Dr Dog : Be The Void
Patrons and lovers of literature will wax lyrical about the vivid imagery and emotive prose of the classics, the way in which the interplay between characters and events elicits a powerful emotional response in the heart and mind of the reader. It’s for this reason that, when confronted with a temporal or emotional void, people will reach for a book.
In the same way, there’s something indefinably uplifting about a Dr Dog record. The melodies, the harmonies, the sense of excitement and happiness that makes you realise that music is genuinely good for the soul. And so it is again with Dr Dog’s latest record, Be The Void. Lonesome is the kind of track that makes you yearn for the romantic musical pleasures of a front porch and a bunch of good ol’ boys; That Old Black Hole and Over Here, Over There yank you onto the dance floor to shake your ass off. These Days is out on the highway, wind in your hair, with ne’er a care in the world; How Long Must I Wait is David Sylvian on a journey from Nashville to Los Angeles, making hay while the sun tries to break through.

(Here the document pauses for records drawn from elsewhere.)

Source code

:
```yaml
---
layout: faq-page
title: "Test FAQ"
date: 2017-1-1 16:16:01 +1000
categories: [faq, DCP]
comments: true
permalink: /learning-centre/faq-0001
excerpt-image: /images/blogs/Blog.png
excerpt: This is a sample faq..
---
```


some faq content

Get Away treads in the well-worn path of the Californian singer-songwriter making beauty from emotional disparity, Do The Trick is Talking Heads doing a residency at the Troubadour, Vampire is rife for passionate embrace in a swelling moment of tenderness and Heavy Light is the Beach Boys with a shot of southern charm and spark. Big Girl is laden with the brilliance of The Band, spliced with some Exile-quality Keef riffs, Warrior Man marries The Kinks oddball English humour with Kubrickian psychedelic space rock and comes out swinging and Turning the Century is back on the porch, channelling the oft-overlooked importance of George Harrison.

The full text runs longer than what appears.